Amino acids and
dextrose infusion were given for short periods of time to a young man whose basal state is characterized in the previous paper in this series, and their effects were documented in terms of plasma concentrations and splanchnic extraction. The basal state measurements show in the acute
trauma state and its subsequent
starvation state a largely balanced splanchnic extraction of
amino acids but at a decreasing rate.
Amino acid (
FreAmine) infusion at low rates on this background produced a large increase in extraction of a largely balanced mixture of
amino acids but a minimal change in
glucose release.
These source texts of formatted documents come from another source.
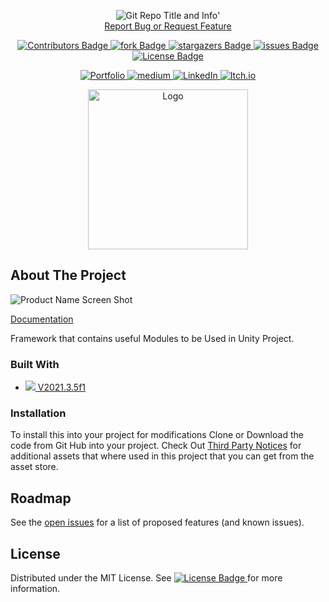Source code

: <!-- Header -->
<!--<h3 align="center">Project Title</h3>-->
<!--<h2 align="center">Project Description</h2>-->

<p align="center">
	<img src ="https://github-readme-stats-jameslafritz.vercel.app/api/pin?username=JamesLaFritz&repo=CoreFamework&theme=react" alt="Git Repo Title and Info" title="Repo Info"/>'
	<br />
	<a href="https://github.com/JamesLaFritz/CoreFamework/issues">Report Bug or Request Feature</a>
</p>

<!-- PROJECT SHIELDS -->
<p align="center">
  <a href="https://github.com/JamesLafritz/CoreFamework/graphs/contributors">
	  <img src="https://img.shields.io/github/contributors/JamesLafritz/CoreFamework.svg?style=for-the-badge" title="Contributors Badge" alt="Contributors Badge">
  </a>
  <a href="https://github.com/JamesLaFritz/CoreFamework/fork">
	  <img src="https://img.shields.io/github/forks/JamesLafritz/CoreFamework.svg?style=for-the-badge" title="fork Badge" alt="fork Badge">
  </a>
  <a href="https://github.com/JamesLafritz/CoreFamework/stargazers">
	  <img src="https://img.shields.io/github/stars/JamesLafritzCoreFamework.svg?style=for-the-badge" title="stargazers Badge" alt="stargazers Badge">
  </a>
  <a href="https://github.com/JamesLafritz/CoreFamework/issues">
	  <img src="https://img.shields.io/github/issues/JamesLafritz/CoreFamework.svg?style=for-the-badge" title="issues Badge" alt="issues Badge">
  </a>
  <a href="https://github.com/JamesLaFritz/CoreFamework/blob/main/LICENSE.md">
	  <img src="https://img.shields.io/github/license/JamesLafritz/CoreFamework.svg?style=for-the-badge" title="License Badge" alt="License Badge">
  </a>
</p>

<!-- Links -->
<p align="center">
  <a href="https://jameslafritz.intensive.gamedevhq.com/">
	  <img src="https://img.shields.io/badge/Portfolio-21759B?style=for-the-badge&logo=wordpress&logoColor=white" title="Portfolio Badge" alt="Portfolio"/>
  </a>
  <a href="https://ktmarine1999.medium.com/">
	  <img src="https://img.shields.io/badge/Articles-000000?style=for-the-badge&logo=medium&logoColor=white" title="medium Badge" alt="medium"/>
  </a>
  <a href="https://www.linkedin.com/in/james-lafritz/">
	  <img src="https://img.shields.io/badge/LinkedIn-0A66C2?style=for-the-badge&logo=linkedin&logoColor=white" title="LinkedIn Badge" alt="LinkedIn"/>
  </a> 
  <a href="https://ktmarine1999.itch.io/">
	  <img src="https://img.shields.io/badge/Itch-fa5c5c.svg?style=for-the-badge&logo=Itch.io&logoColor=white" title="Itch.io Badge" alt="Itch.io"/>
  </a> 
</p>


<!-- PROJECT LOGO -->
<p align="center">
  <a href="https://github.com/JamesLaFritz/CoreFamework">
    <img src="Images/Logo.png" alt="Logo" width="256"/>
  </a>
</p>


<!-- ABOUT THE PROJECT -->
## About The Project

![Product Name Screen Shot](Images/ScreenShot.png)

[Documentation](https://jameslafritz.github.io/CoreFamework)

Framework that contains useful Modules to be Used in Unity Project.


### Built With

* <a href="https://unity.com/download"><img src="https://img.shields.io/badge/Unity-100000?style=for-the-badge&logo=unity&logoColor=white"/> V2021.3.5f1</a>


<!-- Installation -->
### Installation
To install this into your project for modifications
Clone or Download the code from Git Hub into your project.
Check Out [Third Party Notices](https://jameslafritz.github.io/CoreFamework/docs/License/Third%20Party%20Notices.html) for additional assets that where used in this project that you can get from the asset store.


<!-- ROADMAP -->
## Roadmap

See the [open issues](https://github.com/JamesLaFritz/CoreFamework/issues) for a list of proposed features (and known issues).



<!-- LICENSE -->
## License

Distributed under the MIT License. See 
  <a href="https://jameslafritz.github.io/CoreFamework/docs/License/LICENSE.html">
	  <img src="https://img.shields.io/github/license/JamesLafritz/CoreFamework.svg?style=for-the-badge" title="License Badge" alt="License Badge"/>
  </a> for more information.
The septic state is characterized in both the basal and
amino acid infusion state by splanchnic extraction of an unbalanced mixture of
amino acids which is deficient in
branched-chain amino acids and in relative excess of glucogenic
amino acids with increased
glucose release and increased utilization of
amino acids for gluconeogenesis. In early
sepsis this state can largely be repaired by exogenous
amino acid infusion but in late
sepsis can only be partially repaired. The data suggest that the patient in late
sepsis should have a branched-chain rich
amino acid mixture and that the
hepatic failure of
sepsis is strongly associated with peripheral release of an unbalanced mixture of
amino acids secondary to enhanced branched-chain catabolism. Infused
glucose produces a large increase in the plasma
glucose but also improves the balance of the splanchnic
amino acids extracted. The statistical validity of the preceding statements are examined in detail in the manuscript.